Pimp My Assets, Part 1

1. Short Timers

It was just a short time, barely two months into finance capital's Great Escape, with Wild Ben Bernanke and Ranger "Hank" Paulson betting the ranch on the Troubled Assets Relief Program (TARP), that is to say, betting the ranch on the growing number of foreclosed ranch houses, that Ben and Hank pulled up on the reins, stopping their twin greenbacked ponies, "T" and "Bill" dead midstream. Swinging around in his saddle, said Hank to Ben, "Let's change horses." Ben looked to the bank behind them. No horse there, just a half-dead elephant packing his trunk. Hank looked to the bank ahead of them. There were horses there all right. Old gray mules with names like Volcker, Rubin, and Summers that weren't what they used to be, but then again, nothing was what it used to be.

Ben thought for a short time, the water rising around him, "We need a special purpose vehicle," said Wild Ben.

"Right," responded Ranger Hank after a short time, "A special purpose vehicle! My kingdom for a horse. My horse for a special purpose vehicle!" he cried.

It was a short time, barely two months after placing Fannie Mae and Freddie Mac into conservatorship, barely one month after the Great Escape Redux with the US Treasury injecting, granting, bestowing $160 billion to banks mostly large, and some less large, through direct share purchase that Ranger and Ben decided to junk the asset and relief parts of the TARP, leaving just a troubled program.

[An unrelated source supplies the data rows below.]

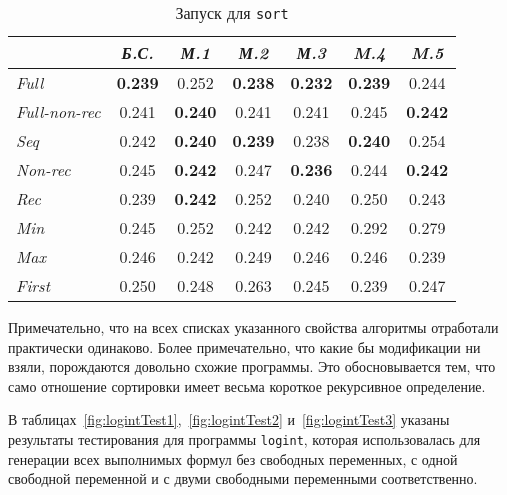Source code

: \begin{table}[h!]

\center
\begin{tabular}{|l|c|c|c|c|c|c|}
\hline
                  &{\it Б.С.}&{\it М.1}&{\it М.2}&{\it М.3}&{\it M.4}&{\it M.5}\\ \hline
{\it Full        } & {\bf 0.239} & 0.252       & {\bf 0.238} & {\bf 0.232} & {\bf 0.239} & 0.244 \\ \hline
{\it Full-non-rec} & 0.241       & {\bf 0.240} & 0.241       & 0.241       & 0.245       & {\bf 0.242} \\ \hline
{\it Seq         } & 0.242       & {\bf 0.240} & {\bf 0.239} & 0.238       & {\bf 0.240} & 0.254 \\ \hline
{\it Non-rec     } & 0.245       & {\bf 0.242} & 0.247       & {\bf 0.236} & 0.244       & {\bf 0.242} \\ \hline
{\it Rec         } & 0.239       & {\bf 0.242} & 0.252       & 0.240       & 0.250       & 0.243 \\ \hline
{\it Min         } & 0.245       & 0.252       & 0.242       & 0.242       & 0.292       & 0.279 \\ \hline
{\it Max         } & 0.246       & 0.242       & 0.249       & 0.246       & 0.246       & 0.239 \\ \hline
{\it First       } & 0.250       & 0.248       & 0.263       & 0.245       & 0.239       & 0.247 \\ \hline


\end{tabular}
\caption{Запуск для \lstinline{sort}}
\label{fig:sortTest}
\end{table}

Примечательно, что на всех списках указанного свойства алгоритмы отработали практически
одинаково. Более примечательно, что какие бы модификации ни взяли,
порождаются довольно схожие программы. Это обосновывается тем, что само отношение
сортировки имеет весьма короткое рекурсивное определение.

В таблицах~\ref{fig:logintTest1},~\ref{fig:logintTest2} и~\ref{fig:logintTest3} указаны результаты тестирования для
программы \lstinline{logint}, которая использовалась для генерации всех выполнимых формул
без свободных переменных, с одной свободной переменной и с двуми свободными переменными соответственно.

The junking was pre-figured by extending and revising the terms of the deal bailing out AIG. The new deal, with cards dealt from the bottom of the deck, was a thing of wonderment. First, the US Treasury exchanged $25 billion of AIG's debt for 40 billion dollars worth of senior preferred shares of stock, thereby diluting the "value" (purely notional) of its original 79.9% portion of AIG's equity. Secondly, the Treasury reduced the rate of interest on AIG's outstanding debt from the 3 month LIBOR rate plus 850 basis points (8.5%) to the 3 month LIBOR plus 300 basis points (3%). The terms of the loan were extended to five years. The rate on portions of the loan not drawn upon would be reduced from the LIBOR + 8.5% to LIBOR +.75%

But wait. There's more. Two new special purpose vehicles were formed. One was called the Residential Mortgage Backed Security Facility (RMBSF for short?). Organized as a limited liability company with a $22.5 billion loan from the Fed, and $1 billion from AIG, the was designed to, in the Fed's words, "return all cash collateral posted for securities loans outstanding under AIG's U.S. securities lending program. As a result, the $37.8 billion securities lending facility established by the New York Fed on October 8, 2008, will be repaid and terminated."

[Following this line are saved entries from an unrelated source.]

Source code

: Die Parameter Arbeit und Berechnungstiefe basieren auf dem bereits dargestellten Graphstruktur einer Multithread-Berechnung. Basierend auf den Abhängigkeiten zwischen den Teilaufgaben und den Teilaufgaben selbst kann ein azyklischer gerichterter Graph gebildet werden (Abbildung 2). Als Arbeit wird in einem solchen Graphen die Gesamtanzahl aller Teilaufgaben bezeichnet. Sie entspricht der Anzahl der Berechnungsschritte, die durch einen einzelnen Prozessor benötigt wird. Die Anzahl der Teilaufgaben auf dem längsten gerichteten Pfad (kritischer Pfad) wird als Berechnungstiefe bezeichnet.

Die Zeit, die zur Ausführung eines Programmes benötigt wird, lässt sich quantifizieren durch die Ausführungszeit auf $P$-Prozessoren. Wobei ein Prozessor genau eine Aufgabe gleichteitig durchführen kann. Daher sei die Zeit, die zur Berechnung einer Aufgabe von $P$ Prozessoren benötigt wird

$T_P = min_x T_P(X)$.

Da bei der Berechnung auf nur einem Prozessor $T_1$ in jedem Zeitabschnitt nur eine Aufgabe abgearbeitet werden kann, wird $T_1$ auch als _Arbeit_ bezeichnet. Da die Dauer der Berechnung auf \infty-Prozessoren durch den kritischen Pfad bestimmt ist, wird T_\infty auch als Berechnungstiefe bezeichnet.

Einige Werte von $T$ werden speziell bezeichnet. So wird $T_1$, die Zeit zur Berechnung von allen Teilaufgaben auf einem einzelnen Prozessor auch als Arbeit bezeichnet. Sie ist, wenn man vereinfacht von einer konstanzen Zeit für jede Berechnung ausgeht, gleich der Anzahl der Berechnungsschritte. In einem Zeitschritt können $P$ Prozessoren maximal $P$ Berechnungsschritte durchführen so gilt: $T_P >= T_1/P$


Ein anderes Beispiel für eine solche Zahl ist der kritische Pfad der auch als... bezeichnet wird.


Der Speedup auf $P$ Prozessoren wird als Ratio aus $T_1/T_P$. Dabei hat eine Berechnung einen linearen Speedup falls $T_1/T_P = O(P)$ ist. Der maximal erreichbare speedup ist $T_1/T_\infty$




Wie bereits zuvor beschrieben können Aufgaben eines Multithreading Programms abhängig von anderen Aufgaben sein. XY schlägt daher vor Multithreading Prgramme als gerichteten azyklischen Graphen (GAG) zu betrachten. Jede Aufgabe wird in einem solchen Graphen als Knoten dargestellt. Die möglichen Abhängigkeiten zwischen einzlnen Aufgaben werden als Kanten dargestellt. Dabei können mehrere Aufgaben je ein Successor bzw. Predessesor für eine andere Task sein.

The second vehicle, the Collateralized Debt Obligations Facility, was the big news, a real thing of beauty, bringing smiles, for a short time, to the faces of bankers everywhere. With $30 billion from the FRB and $5 billion from AIG, that is to say with $35 billion from the Fed, the CDOF would purchase the credit default swap contracts that AIG issued insuring debt instruments, the structured investment vehicles, bought (and issued) of, for, and by.....the banks. And insurance companies. And hedge funds. The CDOF will purchase the underlying CDOs at market value (approximately 50% of original face value), while the banks will be allowed to keep the collateral that AIG had to supply when the face values declined. The banks will be made whole. "Now that's what I call banking," said Andy Fastow, not a short-timer, a bit wistfully, from his prison cell.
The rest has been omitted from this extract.